__What the task requires__
Only the lines that contain the string "직렬화된" belong in the answer; pull them from the records.

__Task material__

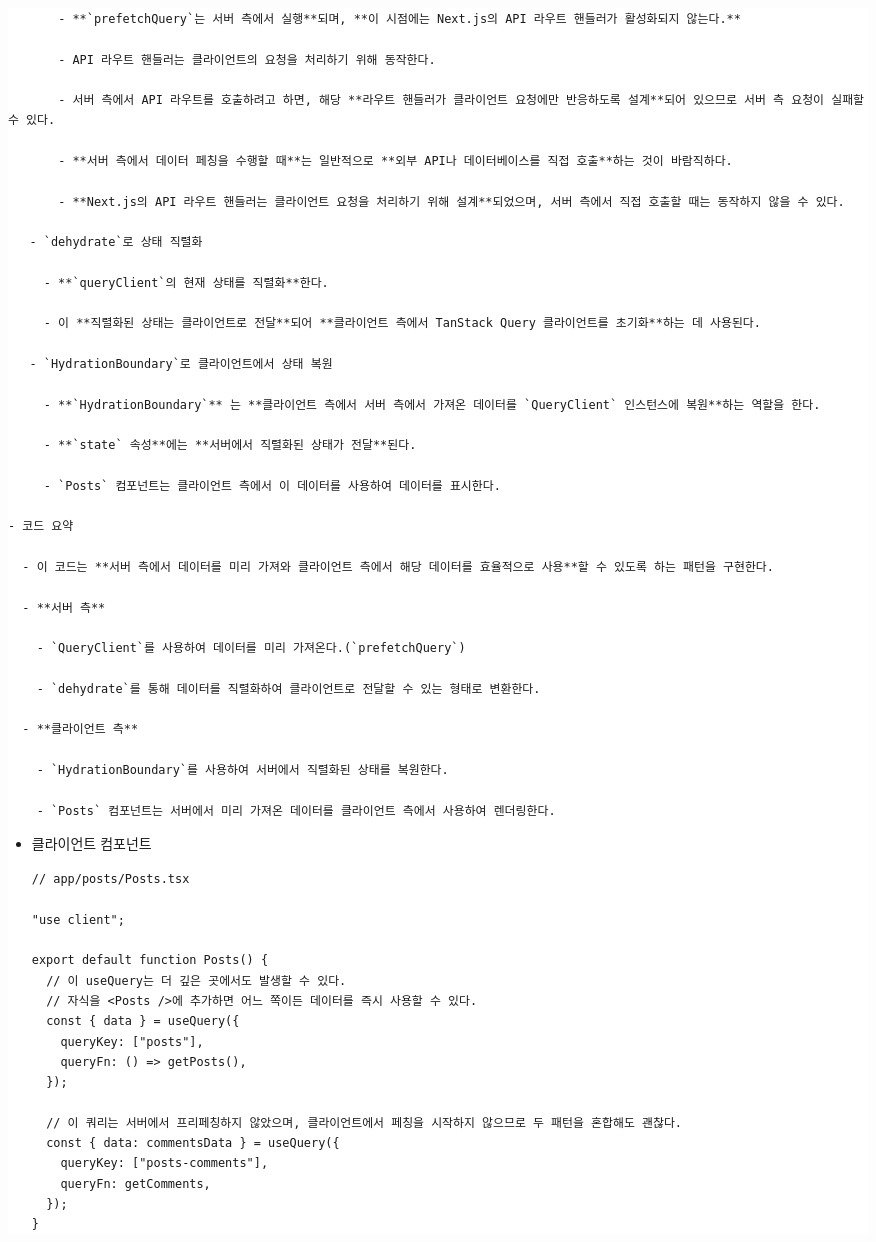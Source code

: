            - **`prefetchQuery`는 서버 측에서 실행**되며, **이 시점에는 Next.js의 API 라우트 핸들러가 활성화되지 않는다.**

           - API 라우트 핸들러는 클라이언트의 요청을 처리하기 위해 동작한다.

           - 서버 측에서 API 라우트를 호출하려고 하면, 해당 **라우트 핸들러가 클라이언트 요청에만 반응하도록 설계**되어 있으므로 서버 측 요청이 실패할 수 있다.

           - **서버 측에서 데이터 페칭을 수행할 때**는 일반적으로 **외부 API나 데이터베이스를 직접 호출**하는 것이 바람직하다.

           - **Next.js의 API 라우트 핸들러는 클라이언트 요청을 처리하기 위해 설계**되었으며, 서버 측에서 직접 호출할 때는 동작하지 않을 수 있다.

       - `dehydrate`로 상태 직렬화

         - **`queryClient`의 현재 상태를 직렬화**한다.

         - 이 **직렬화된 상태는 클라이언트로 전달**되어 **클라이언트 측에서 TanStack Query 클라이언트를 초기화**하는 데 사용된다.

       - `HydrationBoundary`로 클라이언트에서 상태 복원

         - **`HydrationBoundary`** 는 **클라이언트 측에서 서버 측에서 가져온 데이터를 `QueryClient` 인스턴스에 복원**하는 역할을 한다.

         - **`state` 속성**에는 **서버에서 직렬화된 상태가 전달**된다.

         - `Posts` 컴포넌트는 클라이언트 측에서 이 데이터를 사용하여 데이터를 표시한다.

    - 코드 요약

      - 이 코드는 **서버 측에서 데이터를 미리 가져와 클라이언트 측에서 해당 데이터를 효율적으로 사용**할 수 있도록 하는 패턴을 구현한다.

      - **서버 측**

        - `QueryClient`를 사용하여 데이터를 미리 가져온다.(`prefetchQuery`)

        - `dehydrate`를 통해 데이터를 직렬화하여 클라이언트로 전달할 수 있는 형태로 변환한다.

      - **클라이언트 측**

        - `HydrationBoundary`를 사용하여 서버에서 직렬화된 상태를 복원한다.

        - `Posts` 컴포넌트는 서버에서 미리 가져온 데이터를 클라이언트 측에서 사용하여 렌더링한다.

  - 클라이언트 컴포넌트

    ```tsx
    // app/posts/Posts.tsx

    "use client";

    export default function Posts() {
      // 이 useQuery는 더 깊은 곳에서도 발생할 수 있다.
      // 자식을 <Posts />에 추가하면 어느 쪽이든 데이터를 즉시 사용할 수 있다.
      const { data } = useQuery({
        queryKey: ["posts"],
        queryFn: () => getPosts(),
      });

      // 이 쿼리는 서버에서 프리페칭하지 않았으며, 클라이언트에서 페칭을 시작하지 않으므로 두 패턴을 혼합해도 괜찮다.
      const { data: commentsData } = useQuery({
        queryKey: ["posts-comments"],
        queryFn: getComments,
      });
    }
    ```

==

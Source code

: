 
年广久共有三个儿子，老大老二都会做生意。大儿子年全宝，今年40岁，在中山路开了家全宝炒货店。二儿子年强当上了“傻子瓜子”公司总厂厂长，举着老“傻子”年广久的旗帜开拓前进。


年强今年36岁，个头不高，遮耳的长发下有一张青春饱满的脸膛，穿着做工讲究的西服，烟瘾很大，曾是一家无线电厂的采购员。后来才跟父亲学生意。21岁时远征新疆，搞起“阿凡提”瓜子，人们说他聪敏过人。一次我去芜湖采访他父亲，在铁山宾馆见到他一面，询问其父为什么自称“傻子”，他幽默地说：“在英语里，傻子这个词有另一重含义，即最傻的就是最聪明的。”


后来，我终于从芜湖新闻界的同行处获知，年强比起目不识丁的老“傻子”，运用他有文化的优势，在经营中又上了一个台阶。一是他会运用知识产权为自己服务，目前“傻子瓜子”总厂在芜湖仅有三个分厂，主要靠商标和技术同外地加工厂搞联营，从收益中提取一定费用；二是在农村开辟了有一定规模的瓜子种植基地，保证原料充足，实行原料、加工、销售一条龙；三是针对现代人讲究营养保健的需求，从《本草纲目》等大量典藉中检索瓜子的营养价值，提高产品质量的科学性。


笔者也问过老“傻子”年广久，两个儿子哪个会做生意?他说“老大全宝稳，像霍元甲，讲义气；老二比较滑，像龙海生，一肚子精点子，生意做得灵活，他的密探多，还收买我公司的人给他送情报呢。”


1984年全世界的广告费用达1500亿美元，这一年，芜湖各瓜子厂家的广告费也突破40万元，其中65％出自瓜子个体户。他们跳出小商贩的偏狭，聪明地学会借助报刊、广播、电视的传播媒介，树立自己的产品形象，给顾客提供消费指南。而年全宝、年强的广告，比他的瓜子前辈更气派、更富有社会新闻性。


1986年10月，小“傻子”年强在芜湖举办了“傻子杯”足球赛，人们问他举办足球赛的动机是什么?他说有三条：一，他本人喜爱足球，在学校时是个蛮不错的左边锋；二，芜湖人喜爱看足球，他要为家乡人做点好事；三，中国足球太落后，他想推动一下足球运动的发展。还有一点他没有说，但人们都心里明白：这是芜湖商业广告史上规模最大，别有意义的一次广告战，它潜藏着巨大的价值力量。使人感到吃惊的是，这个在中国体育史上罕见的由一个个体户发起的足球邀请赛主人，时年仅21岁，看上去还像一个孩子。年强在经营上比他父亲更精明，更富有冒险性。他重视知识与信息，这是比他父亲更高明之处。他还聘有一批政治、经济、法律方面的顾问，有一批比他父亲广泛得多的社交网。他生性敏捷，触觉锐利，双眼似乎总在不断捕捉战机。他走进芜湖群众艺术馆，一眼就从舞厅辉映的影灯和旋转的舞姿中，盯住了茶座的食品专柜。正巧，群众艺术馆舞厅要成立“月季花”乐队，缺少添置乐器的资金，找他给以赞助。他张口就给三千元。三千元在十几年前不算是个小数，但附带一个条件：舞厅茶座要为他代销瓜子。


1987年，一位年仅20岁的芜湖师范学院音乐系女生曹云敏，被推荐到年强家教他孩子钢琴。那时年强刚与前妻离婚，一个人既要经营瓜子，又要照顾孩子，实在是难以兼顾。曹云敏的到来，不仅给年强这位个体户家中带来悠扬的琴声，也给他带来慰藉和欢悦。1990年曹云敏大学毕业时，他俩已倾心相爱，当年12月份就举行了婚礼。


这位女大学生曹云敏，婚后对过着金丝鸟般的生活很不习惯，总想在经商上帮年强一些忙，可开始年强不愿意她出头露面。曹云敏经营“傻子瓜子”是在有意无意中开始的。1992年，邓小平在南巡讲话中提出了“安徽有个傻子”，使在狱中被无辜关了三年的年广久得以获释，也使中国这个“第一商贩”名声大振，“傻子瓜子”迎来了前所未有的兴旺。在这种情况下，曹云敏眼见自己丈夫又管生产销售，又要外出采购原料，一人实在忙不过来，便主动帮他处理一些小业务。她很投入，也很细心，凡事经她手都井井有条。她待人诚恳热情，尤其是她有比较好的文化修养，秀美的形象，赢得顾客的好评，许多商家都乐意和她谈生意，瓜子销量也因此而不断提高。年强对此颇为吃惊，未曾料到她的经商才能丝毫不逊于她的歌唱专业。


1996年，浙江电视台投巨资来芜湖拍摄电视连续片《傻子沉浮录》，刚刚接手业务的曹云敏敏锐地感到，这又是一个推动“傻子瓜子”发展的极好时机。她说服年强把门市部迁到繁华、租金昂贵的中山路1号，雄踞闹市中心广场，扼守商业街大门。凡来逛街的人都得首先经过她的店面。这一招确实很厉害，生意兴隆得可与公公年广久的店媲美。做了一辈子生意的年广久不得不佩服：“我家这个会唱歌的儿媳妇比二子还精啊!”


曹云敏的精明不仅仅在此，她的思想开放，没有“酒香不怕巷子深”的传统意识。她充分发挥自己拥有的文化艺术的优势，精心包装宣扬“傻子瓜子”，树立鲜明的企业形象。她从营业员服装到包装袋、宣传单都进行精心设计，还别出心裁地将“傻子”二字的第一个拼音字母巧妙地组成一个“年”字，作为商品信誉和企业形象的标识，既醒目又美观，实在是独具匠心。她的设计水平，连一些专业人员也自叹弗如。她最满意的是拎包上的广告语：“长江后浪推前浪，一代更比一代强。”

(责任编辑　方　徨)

__Exercise output__
         - 이 **직렬화된 상태는 클라이언트로 전달**되어 **클라이언트 측에서 TanStack Query 클라이언트를 초기화**하는 데 사용된다.
         - **`state` 속성**에는 **서버에서 직렬화된 상태가 전달**된다.
        - `HydrationBoundary`를 사용하여 서버에서 직렬화된 상태를 복원한다.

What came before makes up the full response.